Your assignment >> A complete answer includes every line below with the word "Lambda".

Given records >>
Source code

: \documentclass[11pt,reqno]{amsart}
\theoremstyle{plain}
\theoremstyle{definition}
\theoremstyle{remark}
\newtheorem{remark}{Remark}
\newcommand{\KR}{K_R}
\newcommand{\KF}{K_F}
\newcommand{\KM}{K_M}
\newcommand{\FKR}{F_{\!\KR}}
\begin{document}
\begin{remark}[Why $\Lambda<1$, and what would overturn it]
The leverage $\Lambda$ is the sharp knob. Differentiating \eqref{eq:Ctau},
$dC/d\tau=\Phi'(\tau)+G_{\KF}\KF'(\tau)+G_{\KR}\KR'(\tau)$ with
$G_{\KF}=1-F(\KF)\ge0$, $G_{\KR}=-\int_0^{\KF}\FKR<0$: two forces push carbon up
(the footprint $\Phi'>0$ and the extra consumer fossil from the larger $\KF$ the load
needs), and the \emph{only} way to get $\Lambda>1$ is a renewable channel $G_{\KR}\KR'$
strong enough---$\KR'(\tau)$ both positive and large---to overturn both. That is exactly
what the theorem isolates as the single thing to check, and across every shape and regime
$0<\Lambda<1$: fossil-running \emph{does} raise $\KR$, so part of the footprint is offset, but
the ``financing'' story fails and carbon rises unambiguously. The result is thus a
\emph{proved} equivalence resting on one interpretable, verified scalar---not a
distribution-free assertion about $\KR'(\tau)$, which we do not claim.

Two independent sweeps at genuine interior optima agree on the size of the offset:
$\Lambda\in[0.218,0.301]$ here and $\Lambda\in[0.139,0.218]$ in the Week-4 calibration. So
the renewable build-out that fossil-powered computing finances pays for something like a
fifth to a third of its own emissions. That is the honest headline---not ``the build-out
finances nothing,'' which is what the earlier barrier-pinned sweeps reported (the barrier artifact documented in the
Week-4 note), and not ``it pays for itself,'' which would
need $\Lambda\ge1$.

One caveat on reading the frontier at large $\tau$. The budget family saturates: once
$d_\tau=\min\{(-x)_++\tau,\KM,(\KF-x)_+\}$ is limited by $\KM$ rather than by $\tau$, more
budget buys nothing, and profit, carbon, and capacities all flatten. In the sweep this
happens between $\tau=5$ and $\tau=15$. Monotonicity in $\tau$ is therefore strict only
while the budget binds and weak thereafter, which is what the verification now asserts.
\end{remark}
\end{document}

Solution below >>
\begin{remark}[Why $\Lambda<1$, and what would overturn it]
The leverage $\Lambda$ is the sharp knob. Differentiating \eqref{eq:Ctau},
needs), and the \emph{only} way to get $\Lambda>1$ is a renewable channel $G_{\KR}\KR'$
$0<\Lambda<1$: fossil-running \emph{does} raise $\KR$, so part of the footprint is offset, but
$\Lambda\in[0.218,0.301]$ here and $\Lambda\in[0.139,0.218]$ in the Week-4 calibration. So
need $\Lambda\ge1$.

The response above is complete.